That’s not a good thing for providers like Phoenix, at least in the short run. Whether it’s good for them, for students, and for the economy in the long run — well, that depends whom you ask.
New data throw the trend into relief. First, government figures released last week showed that total enrollment in higher education shrunk nationally in the fall of 2011 for the first time in at least 15 years. The overall decline was just 0.2 percent, but it was driven by a 2.9 percent drop in the for-profit sector, which offset an increase at 4-year non-profit colleges (for-profit colleges enroll about 11 percent of students overall).
Then came Tuesday’s announcement by Apollo Group Inc., the University of Phoenix’s parent company, that it would shutter roughly half its physical locations, though current students will be able to continue in their programs. The company couched the move in terms of growing interest from students taking online courses, and emphasized just 4 percent of students were affected (most of its students are online). But there’s no hiding its decline in enrollment — it currently enrolls about 328,000 students in degree programs, down from 381,000 a year ago and a peak of more than 475,000 in 2010.
On a yearly basis, enrollment is down 15 percent compared to a year ago at The Washington Post Co.’s Kaplan, which is also closing nine campuses; down 21 percent at Career Education Corp. (which operates Le Cordon Bleu cooking schools among others); and down 16 percent at ITT Educational Services, according to data provided by BMO Capital Markets. (An exception is military-focused American Public Education, Inc. which is booming on the heels of the Post 9/11 G.I. Bill).
BMO managing director Jeff Silber cites a range of explanations: the economy, negative publicity, and more aggressive marketing from traditional universities (Is anybody cheering the Detroit Tigers’ run to the World Series more loudly than the nearby University of Toledo, whose large ad just over Comerica Park’s left field wall is visible on TV with nearly every Miguel Cabrera home run?).
But Silber says the Obama administration’s regulatory pressure has also been a major factor, particularly its aggressive of enforcement of rules preventing colleges of any kind from paying recruiters based on the number of students they enroll — once a common practice by for-profits.
“Historically this had been a sector where it was a pretty hard sell,” Silber said. After the crackdown, “they’re not doing it anymore because the folks that were selling hard have moved on to selling something else.”
For-profit colleges, though still annoyed by the regulations, say they are refocusing their efforts on enrolling students who can finish a degree and helping them find work when they graduate. An orientation program now gives Phoenix students three weeks to see if their program is a good fit before paying tuition. About 20 percent of participants decide not to enroll.

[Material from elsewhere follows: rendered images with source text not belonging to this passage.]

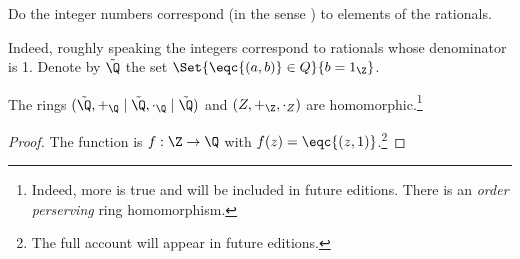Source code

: 

Do the integer numbers correspond (in the sense ) to elements of the rationals.


Indeed, roughly speaking the integers correspond to rationals whose denominator is 1.
Denote by $\tilde{\Q}$ the set $\Set{\eqc{(a, b)} \in Q}{b = 1_{\Z}}$.

\begin{proposition}
  The rings $(\tilde{\Q}, +_{\Q} \mid \tilde{\Q}, \cdot_{\Q} \mid \tilde{\Q})$ and $(Z, +_{\Z}, \cdot_{Z})$ are homomorphic.\footnote{Indeed, more is true and will be included in future editions. There is an \textit{order perserving} ring homomorphism.}
\end{proposition}
\begin{proof}
  The function is $f: \Z \to \Q$ with $f(z) = \eqc{(z, 1)}$.\footnote{The full account will appear in future editions.}
\end{proof}

\blankpage
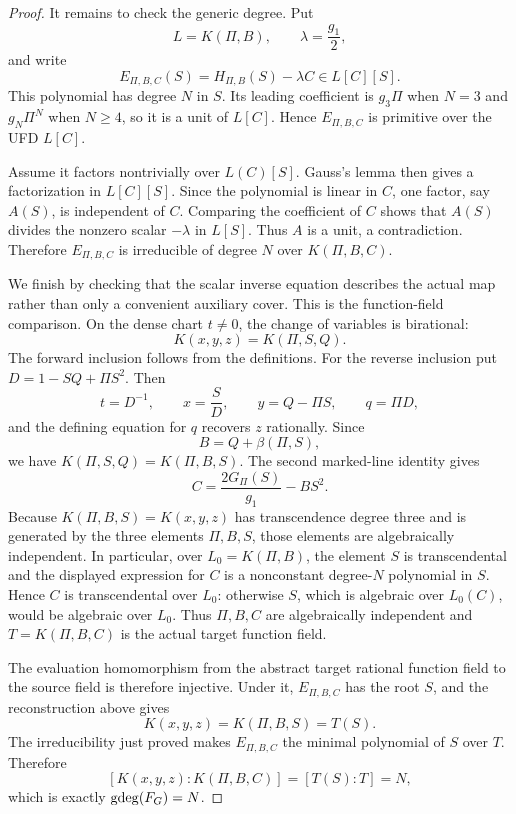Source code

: \begin{proof}
It remains to check the generic degree.  Put
\[
 L=K(\Pi,B),\qquad \lambda=\frac{g_1}{2},
\]
and write
\[
 E_{\Pi,B,C}(S)=H_{\Pi,B}(S)-\lambda C\in L[C][S].
\]
This polynomial has degree $N$ in $S$.  Its leading coefficient is $g_3\Pi$
when $N=3$ and $g_N\Pi^N$ when $N\geq4$, so it is a unit of $L[C]$.  Hence
$E_{\Pi,B,C}$ is primitive over the UFD $L[C]$.

Assume it factors nontrivially over $L(C)[S]$.  Gauss's lemma then gives a
factorization in $L[C][S]$.  Since the polynomial is linear in $C$, one factor,
say $A(S)$, is independent of $C$.  Comparing the coefficient of $C$ shows
that $A(S)$ divides the nonzero scalar $-\lambda$ in $L[S]$.  Thus $A$ is a
unit, a contradiction.  Therefore $E_{\Pi,B,C}$ is irreducible of degree $N$
over $K(\Pi,B,C)$.

We finish by checking that the scalar inverse equation describes the actual
map rather than only a convenient auxiliary cover.  This is the
function-field comparison.  On the dense chart \(t\neq0\), the change of
variables is birational:
\[
 K(x,y,z)=K(\Pi,S,Q).
\]
The forward inclusion follows from the definitions.  For the reverse
inclusion put \(D=1-SQ+\Pi S^2\).  Then
\begin{equation}
 t=D^{-1},\qquad x=\frac{S}{D},\qquad
 y=Q-\Pi S,\qquad q=\Pi D,
 \label{eq:function-field-reconstruction}
\end{equation}
and the defining equation for \(q\) recovers \(z\) rationally.  Since
\[
 B=Q+\beta(\Pi,S),
\]
we have \(K(\Pi,S,Q)=K(\Pi,B,S)\).  The second marked-line identity gives
\[
 C=\frac{2G_\Pi(S)}{g_1}-BS^2.
\]
Because \(K(\Pi,B,S)=K(x,y,z)\) has transcendence degree three and is
generated by the three elements \(\Pi,B,S\), those elements are algebraically
independent.  In particular, over \(L_0=K(\Pi,B)\), the element \(S\) is
transcendental and the displayed expression for \(C\) is a nonconstant
degree-\(N\) polynomial in \(S\).  Hence \(C\) is transcendental over \(L_0\):
otherwise \(S\), which is algebraic over \(L_0(C)\), would be algebraic over
\(L_0\).  Thus \(\Pi,B,C\) are algebraically independent and
\(T=K(\Pi,B,C)\) is the actual target function field.

The evaluation homomorphism from the abstract target rational function field
to the source field is therefore injective.  Under it,
\(E_{\Pi,B,C}\) has the root \(S\), and the reconstruction above gives
\[
 K(x,y,z)=K(\Pi,B,S)=T(S).
\]
The irreducibility just proved makes \(E_{\Pi,B,C}\) the minimal polynomial
of \(S\) over \(T\).  Therefore
\[
 [K(x,y,z):K(\Pi,B,C)]=[T(S):T]=N,
\]
which is exactly \(\operatorname{gdeg}(F_G)=N\).
\end{proof}

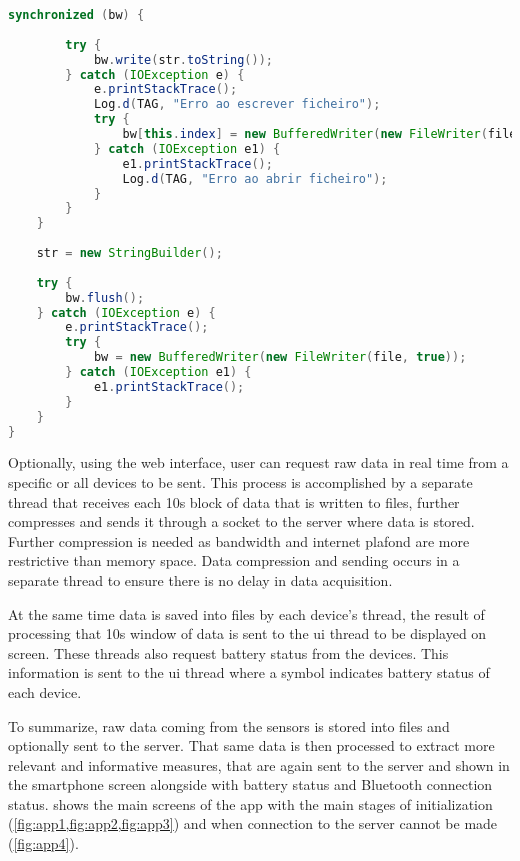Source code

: \begin{lstlisting}[language=Java]
	synchronized (bw) {
	
		try {
			bw.write(str.toString());
		} catch (IOException e) {
			e.printStackTrace();
			Log.d(TAG, "Erro ao escrever ficheiro");
			try {
				bw[this.index] = new BufferedWriter(new FileWriter(files[this.index], true));
			} catch (IOException e1) {
				e1.printStackTrace();
				Log.d(TAG, "Erro ao abrir ficheiro");
			}
		}
	}
	
	str = new StringBuilder();
	
	try {
		bw.flush();
	} catch (IOException e) {
		e.printStackTrace();
		try {
			bw = new BufferedWriter(new FileWriter(file, true));
		} catch (IOException e1) {
			e1.printStackTrace();
		}
	}
}


\end{lstlisting}
\bigskip


Optionally, using the web interface, user can request raw data in real time from a specific or all devices to be sent. This process is accomplished by a separate thread that receives each 10s block of data that is written to files, further compresses and sends it through a socket to the server where data is stored.
Further compression is needed as bandwidth and internet plafond are more restrictive than memory space. Data compression and sending occurs in a separate thread to ensure there is no delay in data acquisition.

At the same time data is saved into files by each device's thread, the result of processing that 10s window of data is sent to the \ac{ui} thread to be displayed on screen. These threads also request battery status from the devices. This information is sent to the \ac{ui} thread where a symbol indicates battery status of each device.

To summarize, raw data coming from the sensors is stored into files and optionally sent to the server. That same data is then processed to extract more relevant and 
informative measures, that are again sent to the server and shown in the smartphone screen alongside with battery status and Bluetooth connection status.  shows the main screens of the app with the main stages of initialization (\cref{fig:app1,fig:app2,fig:app3}) and when connection to the server cannot be made (\cref{fig:app4}).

Phoenix also froze tuition, and this week announced a more substantial assessment and monitoring system to make sure students are getting the skills they want and need, but also to keep them on tracks toward jobs, particularly with about 2,000 corporate partners it’s been assembling.
“It’s really about the back end,” Phoenix president Bill Pepicello said in a phone interview. The career services that students typically tap as they approach graduation, “we’re moving that forward.”
A report released last summer by Sen. Tom Harkin, D-Iowa., who has led the criticism of for-profits from Capitol Hill, concluded for-profit colleges have been taking in upwards of $32 billion annually from taxpayers even though most students don’t graduate; those who departed lasted just four months on average. In 2010, the report found, leading companies employed nearly 10 times as many recruiters as career-services advisers, and spent more on marketing than on instruction.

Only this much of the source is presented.